[Requirement]:
Go through the data below. List every line that holds the word "https".

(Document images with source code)
• • • • •

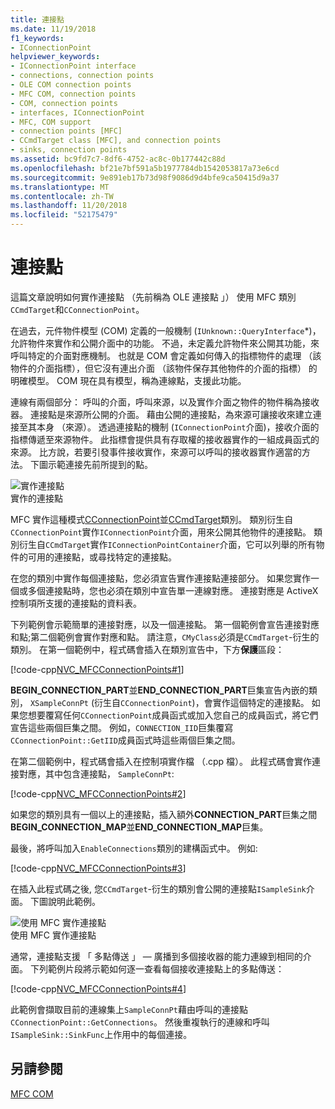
 ```yaml
---
title: 連接點
ms.date: 11/19/2018
f1_keywords:
- IConnectionPoint
helpviewer_keywords:
- IConnectionPoint interface
- connections, connection points
- OLE COM connection points
- MFC COM, connection points
- COM, connection points
- interfaces, IConnectionPoint
- MFC, COM support
- connection points [MFC]
- CCmdTarget class [MFC], and connection points
- sinks, connection points
ms.assetid: bc9fd7c7-8df6-4752-ac8c-0b177442c88d
ms.openlocfilehash: bf21e7bf591a5b1977784db1542053817a73e6cd
ms.sourcegitcommit: 9e891eb17b73d98f9086d9d4bfe9ca50415d9a37
ms.translationtype: MT
ms.contentlocale: zh-TW
ms.lasthandoff: 11/20/2018
ms.locfileid: "52175479"
---
```

# <a name="connection-points"></a>連接點

這篇文章說明如何實作連接點 （先前稱為 OLE 連接點 」） 使用 MFC 類別`CCmdTarget`和`CConnectionPoint`。

在過去，元件物件模型 (COM) 定義的一般機制 (`IUnknown::QueryInterface`*)，允許物件來實作和公開介面中的功能。 不過，未定義允許物件來公開其功能，來呼叫特定的介面對應機制。 也就是 COM 會定義如何傳入的指標物件的處理 （該物件的介面指標），但它沒有連出介面 （該物件保存其他物件的介面的指標） 的明確模型。 COM 現在具有模型，稱為連線點，支援此功能。

連線有兩個部分： 呼叫的介面，呼叫來源，以及實作介面之物件的物件稱為接收器。 連接點是來源所公開的介面。 藉由公開的連接點，為來源可讓接收來建立連接至其本身 （來源）。 透過連接點的機制 (`IConnectionPoint`介面)，接收介面的指標傳遞至來源物件。 此指標會提供具有存取權的接收器實作的一組成員函式的來源。 比方說，若要引發事件接收實作，來源可以呼叫的接收器實作適當的方法。 下圖示範連接先前所提到的點。

![實作連接點](../mfc/media/vc37lh1.gif "實作連接點") <br/>
實作的連接點

MFC 實作這種模式[CConnectionPoint](../mfc/reference/cconnectionpoint-class.md)並[CCmdTarget](../mfc/reference/ccmdtarget-class.md)類別。 類別衍生自`CConnectionPoint`實作`IConnectionPoint`介面，用來公開其他物件的連接點。 類別衍生自`CCmdTarget`實作`IConnectionPointContainer`介面，它可以列舉的所有物件的可用的連接點，或尋找特定的連接點。

在您的類別中實作每個連接點，您必須宣告實作連接點連接部分。 如果您實作一個或多個連接點時，您也必須在類別中宣告單一連線對應。 連接對應是 ActiveX 控制項所支援的連接點的資料表。

下列範例會示範簡單的連接對應，以及一個連接點。 第一個範例會宣告連接對應和點;第二個範例會實作對應和點。 請注意，`CMyClass`必須是`CCmdTarget`-衍生的類別。 在第一個範例中，程式碼會插入在類別宣告中，下方**保護**區段：

[!code-cpp[NVC_MFCConnectionPoints#1](../mfc/codesnippet/cpp/connection-points_1.h)]

**BEGIN_CONNECTION_PART**並**END_CONNECTION_PART**巨集宣告內嵌的類別， `XSampleConnPt` (衍生自`CConnectionPoint`)，會實作這個特定的連接點。 如果您想要覆寫任何`CConnectionPoint`成員函式或加入您自己的成員函式，將它們宣告這些兩個巨集之間。 例如，`CONNECTION_IID`巨集覆寫`CConnectionPoint::GetIID`成員函式時這些兩個巨集之間。

在第二個範例中，程式碼會插入在控制項實作檔 （.cpp 檔）。 此程式碼會實作連接對應，其中包含連接點， `SampleConnPt`:

[!code-cpp[NVC_MFCConnectionPoints#2](../mfc/codesnippet/cpp/connection-points_2.cpp)]

如果您的類別具有一個以上的連接點，插入額外**CONNECTION_PART**巨集之間**BEGIN_CONNECTION_MAP**並**END_CONNECTION_MAP**巨集。

最後，將呼叫加入`EnableConnections`類別的建構函式中。 例如: 

[!code-cpp[NVC_MFCConnectionPoints#3](../mfc/codesnippet/cpp/connection-points_3.cpp)]

在插入此程式碼之後, 您`CCmdTarget`-衍生的類別會公開的連接點`ISampleSink`介面。 下圖說明此範例。

![使用 MFC 實作連接點](../mfc/media/vc37lh2.gif "使用 MFC 實作連接點") <br/>
使用 MFC 實作連接點

通常，連接點支援 「 多點傳送 」 — 廣播到多個接收器的能力連線到相同的介面。 下列範例片段將示範如何逐一查看每個接收連接點上的多點傳送：

[!code-cpp[NVC_MFCConnectionPoints#4](../mfc/codesnippet/cpp/connection-points_4.cpp)]

此範例會擷取目前的連線集上`SampleConnPt`藉由呼叫的連接點`CConnectionPoint::GetConnections`。 然後重複執行的連線和呼叫`ISampleSink::SinkFunc`上作用中的每個連接。

## <a name="see-also"></a>另請參閱

[MFC COM](../mfc/mfc-com.md)

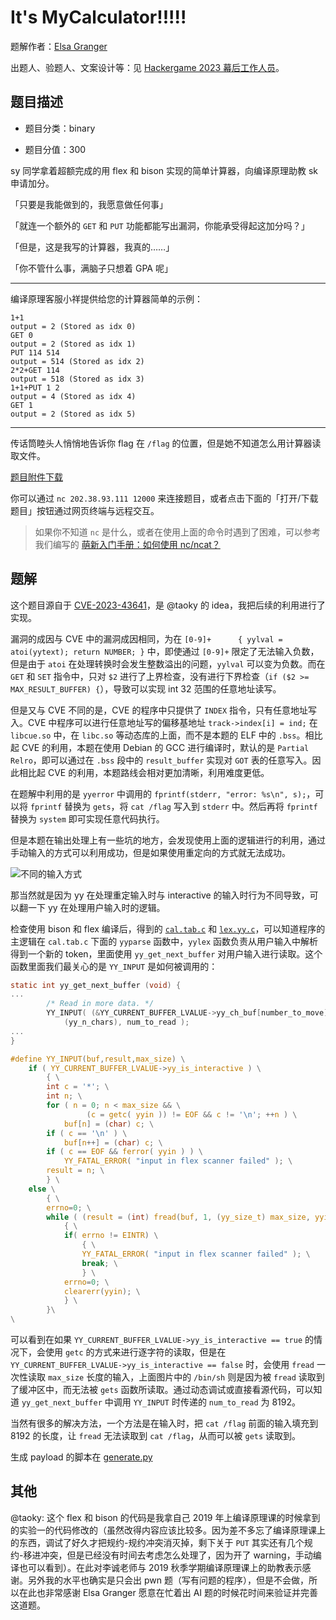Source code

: # It's MyCalculator!!!!!

题解作者：[Elsa Granger](https://github.com/zeyugao)

出题人、验题人、文案设计等：见 [Hackergame 2023 幕后工作人员](../../credits.pdf)。

## 题目描述

- 题目分类：binary

- 题目分值：300

sy 同学拿着超额完成的用 flex 和 bison 实现的简单计算器，向编译原理助教 sk 申请加分。

「只要是我能做到的，我愿意做任何事」

「就连一个额外的 `GET` 和 `PUT` 功能都能写出漏洞，你能承受得起这加分吗？」

「但是，这是我写的计算器，我真的……」

「你不管什么事，满脑子只想着 GPA 呢」

---

编译原理客服小祥提供给您的计算器简单的示例：

```
1+1
output = 2 (Stored as idx 0)
GET 0
output = 2 (Stored as idx 1)
PUT 114 514
output = 514 (Stored as idx 2)
2*2+GET 114
output = 518 (Stored as idx 3)
1+1+PUT 1 2
output = 4 (Stored as idx 4)
GET 1
output = 2 (Stored as idx 5)
```

---

传话筒睦头人悄悄地告诉你 flag 在 `/flag` 的位置，但是她不知道怎么用计算器读取文件。

[题目附件下载](files/MyCalculator.zip)

你可以通过 `nc 202.38.93.111 12000` 来连接题目，或者点击下面的「打开/下载题目」按钮通过网页终端与远程交互。

> 如果你不知道 `nc` 是什么，或者在使用上面的命令时遇到了困难，可以参考我们编写的 [萌新入门手册：如何使用 nc/ncat？](https://lug.ustc.edu.cn/planet/2019/09/how-to-use-nc/)

## 题解

这个题目源自于 [CVE-2023-43641](https://github.blog/2023-10-09-coordinated-disclosure-1-click-rce-on-gnome-cve-2023-43641/)，是 @taoky 的 idea，我把后续的利用进行了实现。

漏洞的成因与 CVE 中的漏洞成因相同，为在 `[0-9]+		{ yylval = atoi(yytext); return NUMBER; }` 中，即使通过 `[0-9]+` 限定了无法输入负数，但是由于 `atoi` 在处理转换时会发生整数溢出的问题，`yylval` 可以变为负数。而在 `GET` 和 `SET` 指令中，只对 `$2` 进行了上界检查，没有进行下界检查（`if ($2 >= MAX_RESULT_BUFFER) {`），导致可以实现 int 32 范围的任意地址读写。

但是又与 CVE 不同的是，CVE 的程序中只提供了 `INDEX` 指令，只有任意地址写入。CVE 中程序可以进行任意地址写的偏移基地址 `track->index[i] = ind;` 在 `libcue.so` 中，在 `libc.so` 等动态库的上面，而不是本题的 ELF 中的 `.bss`。相比起 CVE 的利用，本题在使用 Debian 的 GCC 进行编译时，默认的是 `Partial Relro`，即可以通过在 `.bss` 段中的 `result_buffer` 实现对 `GOT` 表的任意写入。因此相比起 CVE 的利用，本题路线会相对更加清晰，利用难度更低。

在题解中利用的是 `yyerror` 中调用的 `fprintf(stderr, "error: %s\n", s);`，可以将 `fprintf` 替换为 `gets`，将 `cat /flag` 写入到 `stderr` 中。然后再将 `fprintf` 替换为 `system` 即可实现任意代码执行。

但是本题在输出处理上有一些坑的地方，会发现使用上面的逻辑进行的利用，通过手动输入的方式可以利用成功，但是如果使用重定向的方式就无法成功。

![不同的输入方式](./assets/stdin-different.png)

那当然就是因为 yy 在处理重定输入时与 interactive 的输入时行为不同导致，可以翻一下 yy 在处理用户输入时的逻辑。

检查使用 bison 和 flex 编译后，得到的 [`cal.tab.c`](./src/src/cal.tab.c) 和 [`lex.yy.c`](./src/src/lex.yy.c)，可以知道程序的主逻辑在 `cal.tab.c` 下面的 `yyparse` 函数中，`yylex` 函数负责从用户输入中解析得到一个新的 token，里面使用 `yy_get_next_buffer` 对用户输入进行读取。这个函数里面我们最关心的是 `YY_INPUT` 是如何被调用的：

```c
static int yy_get_next_buffer (void) {
...
		/* Read in more data. */
		YY_INPUT( (&YY_CURRENT_BUFFER_LVALUE->yy_ch_buf[number_to_move]),
			(yy_n_chars), num_to_read );
...
}
```

```c
#define YY_INPUT(buf,result,max_size) \
	if ( YY_CURRENT_BUFFER_LVALUE->yy_is_interactive ) \
		{ \
		int c = '*'; \
		int n; \
		for ( n = 0; n < max_size && \
			     (c = getc( yyin )) != EOF && c != '\n'; ++n ) \
			buf[n] = (char) c; \
		if ( c == '\n' ) \
			buf[n++] = (char) c; \
		if ( c == EOF && ferror( yyin ) ) \
			YY_FATAL_ERROR( "input in flex scanner failed" ); \
		result = n; \
		} \
	else \
		{ \
		errno=0; \
		while ( (result = (int) fread(buf, 1, (yy_size_t) max_size, yyin)) == 0 && ferror(yyin)) \
			{ \
			if( errno != EINTR) \
				{ \
				YY_FATAL_ERROR( "input in flex scanner failed" ); \
				break; \
				} \
			errno=0; \
			clearerr(yyin); \
			} \
		}\
\
```

可以看到在如果 `YY_CURRENT_BUFFER_LVALUE->yy_is_interactive == true` 的情况下，会使用 `getc` 的方式来进行逐字符的读取，但是在 `YY_CURRENT_BUFFER_LVALUE->yy_is_interactive == false` 时，会使用 `fread` 一次性读取 `max_size` 长度的输入，上面图片中的 `/bin/sh` 则是因为被 `fread` 读取到了缓冲区中，而无法被 `gets` 函数所读取。通过动态调试或直接看源代码，可以知道 `yy_get_next_buffer` 中调用 `YY_INPUT` 时传递的 `num_to_read` 为 8192。

当然有很多的解决方法，一个方法是在输入时，把 `cat /flag` 前面的输入填充到 8192 的长度，让 `fread` 无法读取到 `cat /flag`，从而可以被 `gets` 读取到。

生成 payload 的脚本在 [generate.py](./generate.py)

## 其他

@taoky: 这个 flex 和 bison 的代码是我拿自己 2019 年上编译原理课的时候拿到的实验一的代码修改的（虽然改得内容应该比较多。因为差不多忘了编译原理课上的东西，调试了好久才把规约-规约冲突消灭掉，剩下关于 `PUT` 其实还有几个规约-移进冲突，但是已经没有时间去考虑怎么处理了，因为开了 warning，手动编译也可以看到）。在此对李诚老师与 2019 秋季学期编译原理课上的助教表示感谢。另外我的水平也确实是只会出 pwn 题（写有问题的程序），但是不会做，所以在此也非常感谢 Elsa Granger 愿意在忙着出 AI 题的时候花时间来验证并完善这道题。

• • • • •

[Result of this task]:
题解作者：[Elsa Granger](https://github.com/zeyugao)
> 如果你不知道 `nc` 是什么，或者在使用上面的命令时遇到了困难，可以参考我们编写的 [萌新入门手册：如何使用 nc/ncat？](https://lug.ustc.edu.cn/planet/2019/09/how-to-use-nc/)
这个题目源自于 [CVE-2023-43641](https://github.blog/2023-10-09-coordinated-disclosure-1-click-rce-on-gnome-cve-2023-43641/)，是 @taoky 的 idea，我把后续的利用进行了实现。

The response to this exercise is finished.